Fachin autoriza AGU a representar Moraes em processo nos EUA
Empresas estrangeiras acusam o ministro de censura ilegal
Por: Redação
04/06/2026 • 16:00
A Advocacia-Geral da União (AGU) recebeu autorização do ministro Edson Fachin, presidente do Supremo Tribunal Federal (STF), para assumir a defesa do ministro Alexandre de Moraes em um processo movido por plataformas digitais contra o magistrado nos Estados Unidos (EUA).
O andamento do processo foi destravado após o Tribunal da Flórida dar o aval para que a notificação contra o ministro fosse realizada por e-mail.

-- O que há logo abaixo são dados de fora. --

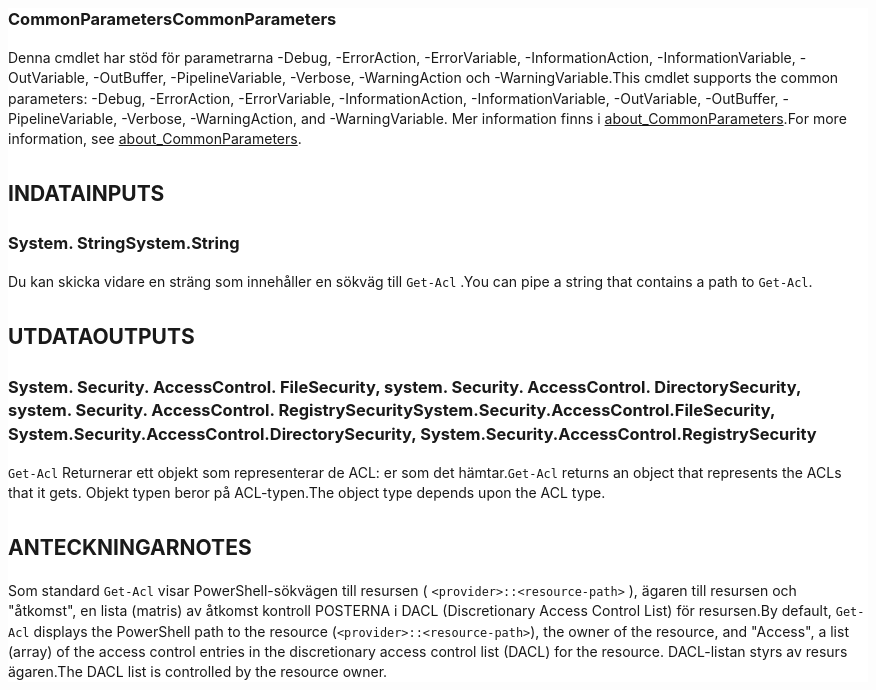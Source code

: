 ### <span data-ttu-id="b6402-174">CommonParameters</span><span class="sxs-lookup"><span data-stu-id="b6402-174">CommonParameters</span></span>

<span data-ttu-id="b6402-175">Denna cmdlet har stöd för parametrarna -Debug, -ErrorAction, -ErrorVariable, -InformationAction, -InformationVariable, -OutVariable, -OutBuffer, -PipelineVariable, -Verbose, -WarningAction och -WarningVariable.</span><span class="sxs-lookup"><span data-stu-id="b6402-175">This cmdlet supports the common parameters: -Debug, -ErrorAction, -ErrorVariable, -InformationAction, -InformationVariable, -OutVariable, -OutBuffer, -PipelineVariable, -Verbose, -WarningAction, and -WarningVariable.</span></span> <span data-ttu-id="b6402-176">Mer information finns i [about_CommonParameters](https://go.microsoft.com/fwlink/?LinkID=113216).</span><span class="sxs-lookup"><span data-stu-id="b6402-176">For more information, see [about_CommonParameters](https://go.microsoft.com/fwlink/?LinkID=113216).</span></span>

## <span data-ttu-id="b6402-177">INDATA</span><span class="sxs-lookup"><span data-stu-id="b6402-177">INPUTS</span></span>

### <span data-ttu-id="b6402-178">System. String</span><span class="sxs-lookup"><span data-stu-id="b6402-178">System.String</span></span>

<span data-ttu-id="b6402-179">Du kan skicka vidare en sträng som innehåller en sökväg till `Get-Acl` .</span><span class="sxs-lookup"><span data-stu-id="b6402-179">You can pipe a string that contains a path to `Get-Acl`.</span></span>

## <span data-ttu-id="b6402-180">UTDATA</span><span class="sxs-lookup"><span data-stu-id="b6402-180">OUTPUTS</span></span>

### <span data-ttu-id="b6402-181">System. Security. AccessControl. FileSecurity, system. Security. AccessControl. DirectorySecurity, system. Security. AccessControl. RegistrySecurity</span><span class="sxs-lookup"><span data-stu-id="b6402-181">System.Security.AccessControl.FileSecurity, System.Security.AccessControl.DirectorySecurity, System.Security.AccessControl.RegistrySecurity</span></span>

<span data-ttu-id="b6402-182">`Get-Acl` Returnerar ett objekt som representerar de ACL: er som det hämtar.</span><span class="sxs-lookup"><span data-stu-id="b6402-182">`Get-Acl` returns an object that represents the ACLs that it gets.</span></span> <span data-ttu-id="b6402-183">Objekt typen beror på ACL-typen.</span><span class="sxs-lookup"><span data-stu-id="b6402-183">The object type depends upon the ACL type.</span></span>

## <span data-ttu-id="b6402-184">ANTECKNINGAR</span><span class="sxs-lookup"><span data-stu-id="b6402-184">NOTES</span></span>

<span data-ttu-id="b6402-185">Som standard `Get-Acl` visar PowerShell-sökvägen till resursen ( `<provider>::<resource-path>` ), ägaren till resursen och "åtkomst", en lista (matris) av åtkomst kontroll POSTERNA i DACL (Discretionary Access Control List) för resursen.</span><span class="sxs-lookup"><span data-stu-id="b6402-185">By default, `Get-Acl` displays the PowerShell path to the resource (`<provider>::<resource-path>`), the owner of the resource, and "Access", a list (array) of the access control entries in the discretionary access control list (DACL) for the resource.</span></span> <span data-ttu-id="b6402-186">DACL-listan styrs av resurs ägaren.</span><span class="sxs-lookup"><span data-stu-id="b6402-186">The DACL list is controlled by the resource owner.</span></span>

Antes disso, o Superior Tribunal de Justiça (STJ) havia rejeitado o envio de uma carta rogatória emitida pelas autoridades norte-americanas com o mesmo propósito de notificar Moraes.
Leia mais:
STF e governo Lula alinham reação após ação dos EUA contra Alexandre de Moraes
Justiça da Flórida autoriza intimação de Moraes por e-mail
Moraes determina providências para efetivar extradição de Zambelli
Com a decisão de Fachin, a representação jurídica do ministro em solo americano ficará oficialmente a cargo da AGU, de acordo com a “CNN Brasil”.
Efeitos sobre o Brasil
O presidente da Corte justificou a urgência da medida argumentando que o caso transcende a figura individual do magistrado, afetando diretamente a integridade do Estado de Direito, a independência do Poder Judiciário nacional e a própria soberania do país.
Diante do cenário internacional, Fachin reforçou em seu despacho, segundo o jornal, que considera oportuna e necessária a intervenção imediata da instituição para garantir a defesa dos interesses do Estado brasileiro nas cortes dos Estados Unidos da América.

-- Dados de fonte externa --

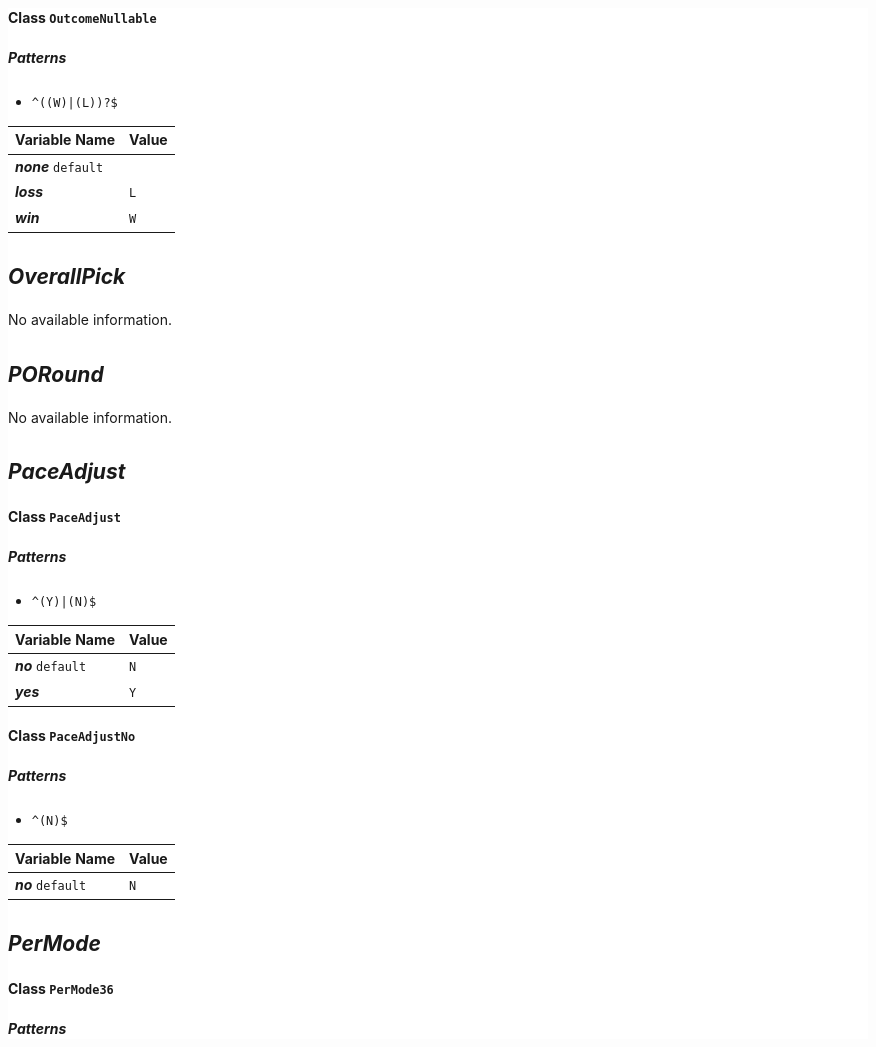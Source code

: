 #### Class `OutcomeNullable`

##### Patterns

- `^((W)|(L))?$`

| Variable Name        | Value |
| -------------------- | ----- |
| _**none**_ `default` |
| _**loss**_           | `L`   |
| _**win**_            | `W`   |

## _OverallPick_

No available information.

## _PORound_

No available information.

## _PaceAdjust_

#### Class `PaceAdjust`

##### Patterns

- `^(Y)|(N)$`

| Variable Name      | Value |
| ------------------ | ----- |
| _**no**_ `default` | `N`   |
| _**yes**_          | `Y`   |

#### Class `PaceAdjustNo`

##### Patterns

- `^(N)$`

| Variable Name      | Value |
| ------------------ | ----- |
| _**no**_ `default` | `N`   |

## _PerMode_

#### Class `PerMode36`

##### Patterns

A disputa jurídica começou depois que empresas de tecnologia recorreram à Justiça dos EUA com a queixa de que ordens judiciais emitidas por Moraes resultaram em censura ilegal.
As companhias alegam que as medidas miraram discursos políticos de perfis de direita, citando como exemplo o canal do influenciador Allan dos Santos.
As plataformas Rumble e Trump Media sustentam formalmente na petição que as determinações vindas do Brasil feriram a Primeira Emenda da Constituição norte-americana, que protege o direito à liberdade de expressão no pais.